For the last three years I have been doing the NaPoWriMo challenge. In this challenge, you write a poem a day for the full month of April. For the first year, I was all free form, meaning only that I was free to explore any form I wanted to experiment with. The second year I did a project called “30 Poems About Language” inspired by a modern poetry MOOC and the modernist and language poems I was reading in that online class.
This year, in response to readings I’ve been doing for my web content strategy and/ social media marketing job tasks and a pilot class on mindfulness I had attended at Central New Mexico Community College, I decided to do a set of cognitive bias poems called “30 Poems About Suffering.” I would pick a cognitive bias from the Wikipedia list and address that bias with mindfulness techniques (and also something from the news of the day to try to prove I wasn’t writing ahead). Incorporating the news turned out to be the hardest part. There were other technical challenges, one poem itself explaining why there are only 29 poems.
Turns out cognitive biases so crucial to understanding why we don’t agree with other writers (or humans) about politics, art and and day-to-day life. The site The Hipper Element posted a great video this week explaining the power of our mental biases:
“Watch a smart, adult man UNLEARN his intuition about how to ride a bike. Then RELEARN it. Then watch his 6-year-old son do it in a fraction of the time. This video is so relevant to UX [and political strategists and artists and writers], it’s hard to know where to start. As UX designers our job is to unlearn our own intuition, so we can design for people who think differently. But it takes a lot of effort, and it’s hard to undo.” Watch the video.

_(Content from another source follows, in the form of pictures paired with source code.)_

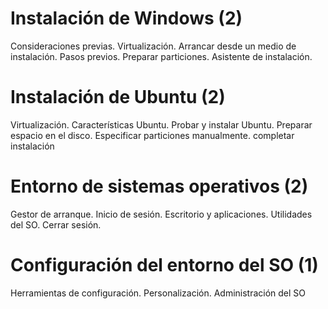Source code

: # Instalación de Windows (2)
Consideraciones previas. Virtualización.
Arrancar desde un medio de instalación. Pasos previos. Preparar particiones. Asistente de instalación.
# Instalación de Ubuntu (2)
Virtualización. Características Ubuntu. Probar y instalar Ubuntu. Preparar espacio en el disco. Especificar particiones manualmente. completar instalación
# Entorno de sistemas operativos (2)
Gestor de arranque. Inicio de sesión. Escritorio y aplicaciones. Utilidades del SO. Cerrar sesión.
# Configuración del entorno del SO (1)
Herramientas de configuración. Personalización. Administración del SO
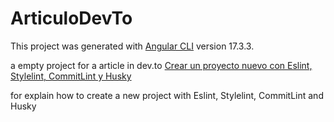 # ArticuloDevTo

This project was generated with [Angular CLI](https://github.com/angular/angular-cli) version 17.3.3.

a empty project for a article in dev.to [Crear un proyecto nuevo con Eslint, Stylelint, CommitLint y Husky](https://dev.to/altaskur/crear-un-proyecto-nuevo-con-eslint-stylelint-commitlint-y-husky-k6j)

for explain how to create a new project with Eslint, Stylelint, CommitLint and Husky
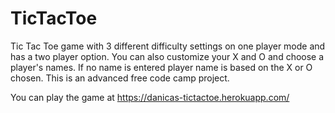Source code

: # TicTacToe
Tic Tac Toe game with 3 different difficulty settings on one player mode and has a two player option.
You can also customize your X and O and choose a player's names.  If no name is entered player name is based on the X or O chosen. This is an advanced free code camp project. 

You can play the game at https://danicas-tictactoe.herokuapp.com/
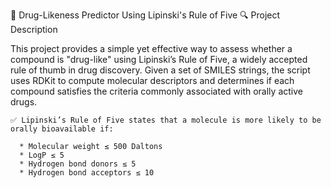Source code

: 🧪 Drug-Likeness Predictor Using Lipinski's Rule of Five
🔍 Project Description

This project provides a simple yet effective way to assess whether a compound is "drug-like" using Lipinski’s Rule of Five, a widely accepted rule of thumb in drug discovery. Given a set of SMILES strings, the script uses RDKit to compute molecular descriptors and determines if each compound satisfies the criteria commonly associated with orally active drugs.

    ✅ Lipinski’s Rule of Five states that a molecule is more likely to be orally bioavailable if:

      * Molecular weight ≤ 500 Daltons
      * LogP ≤ 5
      * Hydrogen bond donors ≤ 5
      * Hydrogen bond acceptors ≤ 10
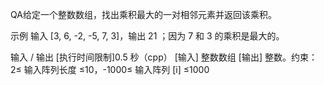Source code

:QA给定一个整数数组，找出乘积最大的一对相邻元素并返回该乘积。

示例
输入 [3, 6, -2, -5, 7, 3]，输出 21 ；因为 7 和 3 的乘积是最大的。

输入 / 输出
[执行时间限制]0.5 秒（cpp）
[输入] 整数数组
[输出] 整数。约束：2≤ 输入阵列长度 ≤10，-1000≤ 输入阵列 [i] ≤1000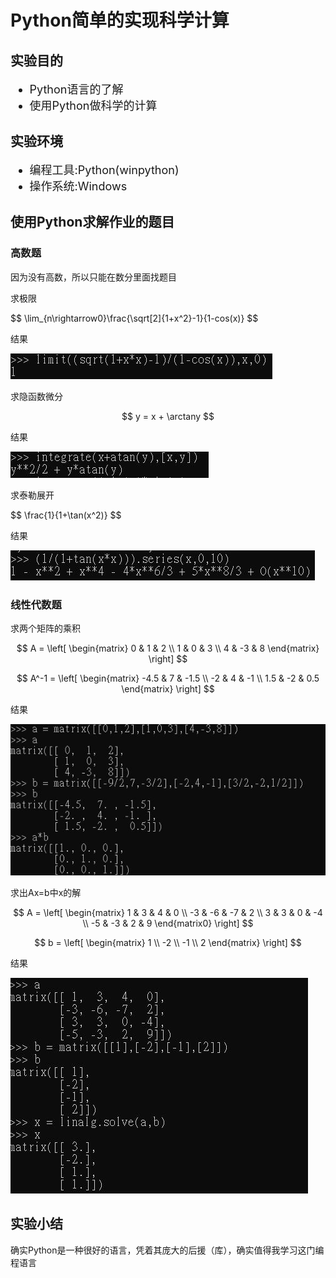 <h1>Python简单的实现科学计算</h1>

<h2>实验目的</h2>
<ul style="font-size:18px">
    <li>Python语言的了解</li>
    <li>使用Python做科学的计算</li>
</ul>

<h2>实验环境</h2>
<ul style="font-size:18px">
    <li>编程工具:Python(winpython)</li>
    <li>操作系统:Windows</li>
</ul>

<h2>使用Python求解作业的题目</h2>
<h3>高数题</h3>
<p>因为没有高数，所以只能在数分里面找题目</p>
<p>求极限</p>
$$ \lim_{n\rightarrow0}\frac{\sqrt[2]{1+x^2}-1}{1-cos(x)} $$

<p>结果</p>
<img src="images/limit.jpg">
<p>求隐函数微分</p>


$$ y = x    + \arctany $$

<p>结果</p>
<img src="images/integrate.jpg">

<p>求泰勒展开</p>
$$ \frac{1}{1+\tan(x^2)} $$

<p>结果</p>
<img src="images/talor.jpg">

<h3>线性代数题</h3>
<p>求两个矩阵的乘积</p>

$$ A = \left[
   \begin{matrix}
   0 & 1 & 2 \\
   1 & 0 & 3 \\
   4 & -3 & 8 
   \end{matrix}
   \right]  
$$
   
$$ A^-1 = \left[
   \begin{matrix}
   -4.5 & 7 & -1.5 \\
   -2 & 4 & -1 \\
   1.5 & -2 & 0.5
   \end{matrix}
   \right]
$$

<p>结果</p>
<img src="images/matrix1.jpg">

<p>求出Ax=b中x的解</p>

$$ A = \left[
        \begin{matrix}
        1 & 3 & 4 & 0 \\
        -3 & -6 & -7 & 2 \\
        3 & 3 & 0 & -4 \\
        -5 & -3 & 2 & 9
        \end{matrix0}
        \right]
$$

$$ b = \left[
       \begin{matrix}
       1 \\
       -2 \\
       -1 \\
       2
       \end{matrix}
       \right]
$$ 

<p>结果</p>
<img src="images/matrix2.jpg">

<h2>实验小结</h2>
<p>确实Python是一种很好的语言，凭着其庞大的后援（库），确实值得我学习这门编程语言</p>
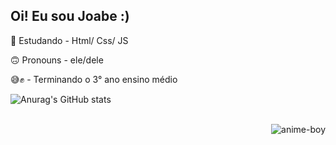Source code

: ## Oi! Eu sou Joabe :)

📗 Estudando - Html/ Css/ JS

🙃 Pronouns - ele/dele

😅✊ - Terminando o 3° ano ensino médio

![Anurag's GitHub stats](https://github-readme-stats.vercel.app/api?username=joabetenorio&show_icons=true&theme=cobalt)

<div style= "display: inline_block"><br>
  <img align="right" alt="anime-boy" scr="https://cdn.discordapp.com/attachments/951872355871903767/951881869350301736/animation-boy.gif">
  </div>
 
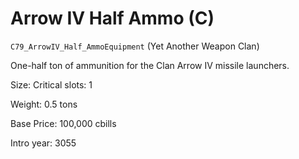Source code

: # Arrow IV Half Ammo (C)

`C79_ArrowIV_Half_AmmoEquipment` (Yet Another Weapon Clan)

One-half ton of ammunition for the Clan Arrow IV missile launchers.

Size: Critical slots: 1

Weight: 0.5 tons

Base Price: 100,000 cbills

Intro year: 3055

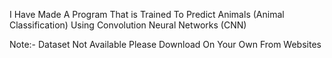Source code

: I Have Made A Program That is Trained To Predict Animals (Animal Classification) Using Convolution Neural Networks (CNN)

Note:- Dataset Not Available Please Download On Your Own From Websites
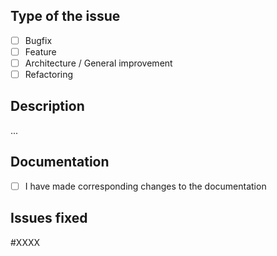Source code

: ## Type of the issue

- [ ] Bugfix
- [ ] Feature
- [ ] Architecture / General improvement
- [ ] Refactoring

## Description

...

## Documentation

- [ ] I have made corresponding changes to the documentation

## Issues fixed

#XXXX
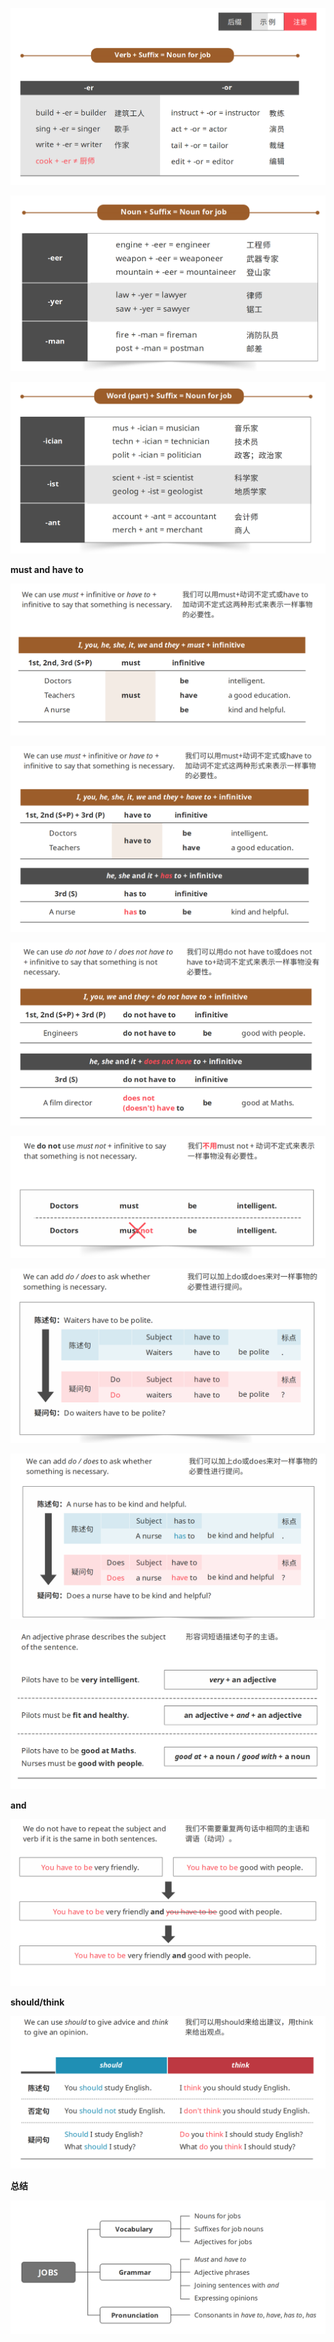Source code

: ![image-20230821194913428](assets/11-U6L1Jobs--Vocabulary,Grammar.and.Pronunciation/image-20230821194913428.png)

![image-20230821195038579](assets/11-U6L1Jobs--Vocabulary,Grammar.and.Pronunciation/image-20230821195038579.png)

![image-20230821195156719](assets/11-U6L1Jobs--Vocabulary,Grammar.and.Pronunciation/image-20230821195156719.png)

**must and have to**

![image-20230821195542579](assets/11-U6L1Jobs--Vocabulary,Grammar.and.Pronunciation/image-20230821195542579.png)

![image-20230821195633380](assets/11-U6L1Jobs--Vocabulary,Grammar.and.Pronunciation/image-20230821195633380.png)

![image-20230821195727436](assets/11-U6L1Jobs--Vocabulary,Grammar.and.Pronunciation/image-20230821195727436.png)

![image-20230821195750232](assets/11-U6L1Jobs--Vocabulary,Grammar.and.Pronunciation/image-20230821195750232.png)

![image-20230821195822563](assets/11-U6L1Jobs--Vocabulary,Grammar.and.Pronunciation/image-20230821195822563.png)

![image-20230821195846435](assets/11-U6L1Jobs--Vocabulary,Grammar.and.Pronunciation/image-20230821195846435.png)

![image-20230821200003668](assets/11-U6L1Jobs--Vocabulary,Grammar.and.Pronunciation/image-20230821200003668.png)

**and**

![image-20230821200123233](assets/11-U6L1Jobs--Vocabulary,Grammar.and.Pronunciation/image-20230821200123233.png)

**should/think**

![image-20230821200250824](assets/11-U6L1Jobs--Vocabulary,Grammar.and.Pronunciation/image-20230821200250824.png)

**总结**

![image-20230821200712734](assets/11-U6L1Jobs--Vocabulary,Grammar.and.Pronunciation/image-20230821200712734.png)
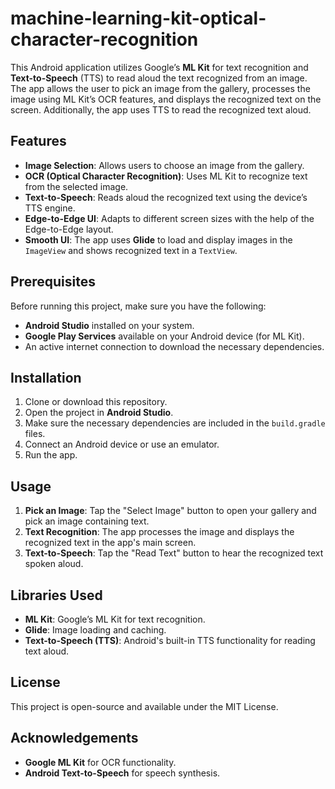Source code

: ﻿# machine-learning-kit-optical-character-recognition
 
This Android application utilizes Google’s **ML Kit** for text recognition and **Text-to-Speech** (TTS) to read aloud the text recognized from an image. The app allows the user to pick an image from the gallery, processes the image using ML Kit’s OCR features, and displays the recognized text on the screen. Additionally, the app uses TTS to read the recognized text aloud.

## Features
- **Image Selection**: Allows users to choose an image from the gallery.
- **OCR (Optical Character Recognition)**: Uses ML Kit to recognize text from the selected image.
- **Text-to-Speech**: Reads aloud the recognized text using the device’s TTS engine.
- **Edge-to-Edge UI**: Adapts to different screen sizes with the help of the Edge-to-Edge layout.
- **Smooth UI**: The app uses **Glide** to load and display images in the `ImageView` and shows recognized text in a `TextView`.

## Prerequisites
Before running this project, make sure you have the following:
- **Android Studio** installed on your system.
- **Google Play Services** available on your Android device (for ML Kit).
- An active internet connection to download the necessary dependencies.

## Installation

1. Clone or download this repository.
2. Open the project in **Android Studio**.
3. Make sure the necessary dependencies are included in the `build.gradle` files.
4. Connect an Android device or use an emulator.
5. Run the app.

## Usage
1. **Pick an Image**: Tap the "Select Image" button to open your gallery and pick an image containing text.
2. **Text Recognition**: The app processes the image and displays the recognized text in the app's main screen.
3. **Text-to-Speech**: Tap the "Read Text" button to hear the recognized text spoken aloud.

## Libraries Used
- **ML Kit**: Google’s ML Kit for text recognition.
- **Glide**: Image loading and caching.
- **Text-to-Speech (TTS)**: Android's built-in TTS functionality for reading text aloud.

## License
This project is open-source and available under the MIT License.

## Acknowledgements
- **Google ML Kit** for OCR functionality.
- **Android Text-to-Speech** for speech synthesis.
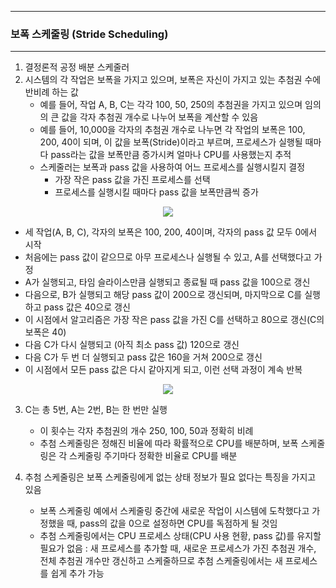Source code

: -----
### 보폭 스케줄링 (Stride Scheduling)
-----
1. 결정론적 공정 배분 스케줄러
2. 시스템의 각 작업은 보폭을 가지고 있으며, 보폭은 자신이 가지고 있는 추첨권 수에 반비례 하는 값
   - 예를 들어, 작업 A, B, C는 각각 100, 50, 250의 추첨권을 가지고 있으며 임의의 큰 값을 각자 추첨권 개수로 나누어 보폭을 계산할 수 있음
   - 예를 들어, 10,000을 각자의 추첨권 개수로 나누면 각 작업의 보폭은 100, 200, 40이 되며, 이 값을 보폭(Stride)이라고 부르며, 프로세스가 실행될 때마다 pass라는 값을 보폭만큼 증가시켜 얼마나 CPU를 사용했는지 추적
   - 스케줄러는 보폭과 pass 값을 사용하여 어느 프로세스를 실행시킬지 결정
     + 가장 작은 pass 값을 가진 프로세스를 선택
     + 프로세스를 실행시킬 때마다 pass 값을 보폭만큼씩 증가
<div align="center">
<img src="https://github.com/user-attachments/assets/eb5eb959-5bca-44df-baaa-eff497467221">
</div>

   - 세 작업(A, B, C), 각자의 보폭은 100, 200, 40이며, 각자의 pass 값 모두 0에서 시작
   - 처음에는 pass 값이 같으므로 아무 프로세스나 실행될 수 있고, A를 선택했다고 가정
   - A가 실행되고, 타임 슬라이스만큼 실행되고 종료될 때 pass 값을 100으로 갱신
   - 다음으로, B가 실행되고 해당 pass 값이 200으로 갱신되며, 마지막으로 C를 실행하고 pass 값은 40으로 갱신
   - 이 시점에서 알고리즘은 가장 작은 pass 값을 가진 C를 선택하고 80으로 갱신(C의 보폭은 40)
   - 다음 C가 다시 실행되고 (아직 최소 pass 값) 120으로 갱신
   - 다음 C가 두 번 더 실행되고 pass 값은 160을 거쳐 200으로 갱신
   - 이 시점에서 모든 pass 값은 다시 같아지게 되고, 이런 선택 과정이 계속 반복
<div align="center">
<img src="https://github.com/user-attachments/assets/5cb339d8-b72f-4b8b-bb59-38f883f967ee">
</div>

3. C는 총 5번, A는 2번, B는 한 번만 실행
   - 이 횟수는 각자 추첨권의 개수 250, 100, 50과 정확히 비례
   - 추첨 스케줄링은 정해진 비율에 따라 확률적으로 CPU를 배분하며, 보폭 스케줄링은 각 스케줄링 주기마다 정확한 비율로 CPU를 배분

4. 추첨 스케줄링은 보폭 스케줄링에게 없는 상태 정보가 필요 없다는 특징을 가지고 있음
   - 보폭 스케줄링 예에서 스케줄링 중간에 새로운 작업이 시스템에 도착했다고 가정했을 때, pass의 값을 0으로 설정하면 CPU를 독점하게 될 것임
   - 추첨 스케줄링에서는 CPU 프로세스 상태(CPU 사용 현황, pass 값)를 유지할 필요가 없음 : 새 프로세스를 추가할 때, 새로운 프로세스가 가진 추첨권 개수, 전체 추첨권 개수만 갱신하고 스케줄하므로 추첨 스케줄링에서는 새 프로세스를 쉽게 추가 가능


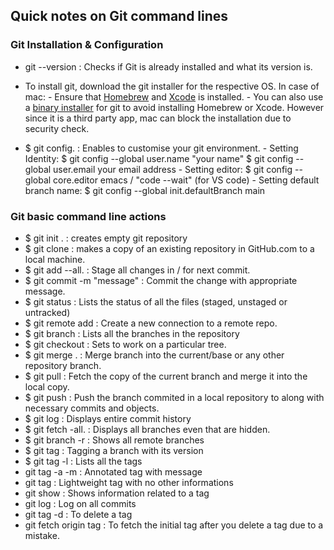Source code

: ## Quick notes on Git command lines

### Git Installation & Configuration

* git --version  : Checks if Git is already installed and what its version is.

* To install git, download the git installer for the respective OS. In case of mac:
        - Ensure that [Homebrew](https://brew.sh/) and [Xcode](https://developer.apple.com/xcode/) is installed.
        - You can also use a [binary installer](https://sourceforge.net/projects/git-osx-installer/) for git to avoid installing Homebrew or Xcode. 
          However since it is a third party app, mac can block the installation due to security check.
          
* $ git config.    : Enables to customise your git environment.
        - Setting Identity:
                  $ git config --global user.name "your name"
                  $ git config --global user.email your email address
        - Setting editor:
                  $ git config --global core.editor emacs / "code --wait" (for VS code)
        - Setting default branch name:
                  $ git config --global init.defaultBranch main
  
### Git basic command line actions

* $ git init <directory>.       : creates empty git repository
* $ git clone                   : makes a copy of an existing repository in GitHub.com to a local machine.
* $ git add --all.              : Stage all changes in <directory> / <file> for next commit.
* $ git commit -m "message"     : Commit the change with appropriate message.
* $ git status                  : Lists the status of all the files (staged, unstaged or untracked)
* $ git remote add <name> <url> : Create a new connection to a remote repo.
* $ git branch                  : Lists all the branches in the repository
* $ git checkout                : Sets to work on a particular tree.
* $ git merge <branch>.         : Merge branch into the current/base or any other repository branch.
* $ git pull <remote>           : Fetch the copy of the current branch and merge it into the local copy.
* $ git push <remote> <branch>  : Push the branch commited in a local repository to <remote> along with necessary commits and objects.
* $ git log                     : Displays entire commit history
* $ git fetch -all.             : Displays all branches even that are hidden.
* $ git branch -r               : Shows all remote branches
* $ git tag <tagname>           : Tagging a branch with its version
* $ git tag -l                  : Lists all the tags
* git tag -a <tagname> -m <mesg>: Annotated tag with message
* git tag <tagname>             : Lightweight tag with no other informations
* git show <tagname>            : Shows information related to a tag
* git log <project name>        : Log on all commits
* git tag -d <tagname>          : To delete a tag
* git fetch origin tag <tagname>: To fetch the initial tag after you delete a tag due to a mistake.

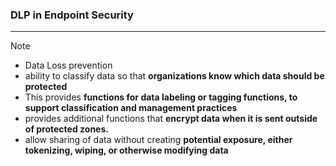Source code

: ### DLP in Endpoint Security
---
>[!note]
>- Data Loss prevention 
>- ability to classify data so that **organizations know which data should be protected**
>-  This provides **functions for data labeling or tagging functions, to support classification and management practices**
>- provides additional functions that **encrypt data when it is sent outside of protected zones.**
>- allow sharing of data without creating **potential exposure, either tokenizing, wiping, or otherwise modifying data**
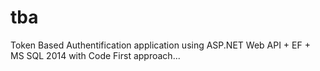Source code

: # tba
Token Based Authentification application using ASP.NET Web API + EF + MS SQL 2014 with Code First approach...
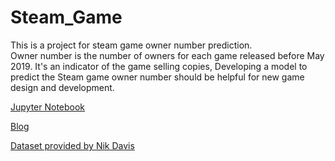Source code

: # Steam_Game
This is a project for steam game owner number prediction. <br>
Owner number is the number of owners for each game released before May 2019. It's an indicator of the game selling copies, Developing a model to predict the Steam game owner number should be helpful for new game design and development.

[Jupyter Notebook](https://htmlpreview.github.io/?https://github.com/jenniening/Steam_Game/blob/master/src/Steam_Dataset.html)

[Blog](https://jl7003.wixsite.com/jianinglu/post/survival_guide_steam_game)

[Dataset provided by Nik Davis](https://www.kaggle.com/nikdavis/steam-store-games)



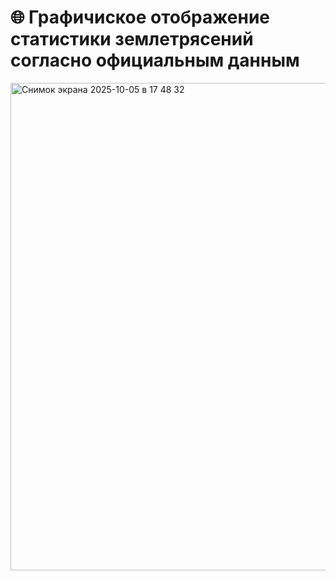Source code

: # 🌐 Графичиское отображение статистики землетрясений согласно официальным данным
<img width="1516" height="780" alt="Снимок экрана 2025-10-05 в 17 48 32" src="https://github.com/user-attachments/assets/174e8528-cd92-4dae-9e43-646db6ebaf14" />
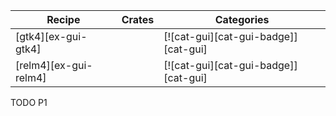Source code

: | Recipe | Crates | Categories |
|--------|--------|------------|
| [gtk4][ex-gui-gtk4] |  | [![cat-gui][cat-gui-badge]][cat-gui] |
| [relm4][ex-gui-relm4] |  | [![cat-gui][cat-gui-badge]][cat-gui] |

<div class="hidden">
TODO P1
</div>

Here are my 2015 NaPoWriMo "30 Poems About Suffering:"
- The Confirmation Bias
- The False Consensus Bias
- The False Memory Effect
- The Curse of Knowledge and The Curse of Knowledge
- The Dunning-Kruger Effect
- The Next-in-Line Effect
- Functional Fixedness
- Illusory Superiority
- The Google Effect
- The Endowment Effect
- The Flaw Line
- Just-World Hypothesis
- Leveling and Sharpening Error
- Exaggerated Expectation
- Hot-Hand Fallacy
- Pareidolia
- Rhyme as Reason
- Hindsight Bias
- Barnum Effect
- The Bizarreness Effect & The Serial Position Effect
- Tip of the Tongue & Zeigarnik Effect
- The Empathy Gap
- The IKEA Effect
- Omission Bias & Post-Purchase Rationalization
- The Unit Bias
- Social Desirability Bias
- Reactance & Reactive Devaluation
- Irrational Escalation
- Bias Blind Spot
And yet there' smore information about biases! Culturally, we’re very biased about color.As a poet, this is good to know:
“This graph from Information is beautiful shows what color most commonly represents what emotion across cultures. Look at number 84: Wisdom. In Japanese and Hindu cultures wisdom is purple, while it is brown in Native American and blue in Eastern European. Or Love, which is Red in the Western world yet green in Hindu, yellow in Native American, and blue in African cultures.”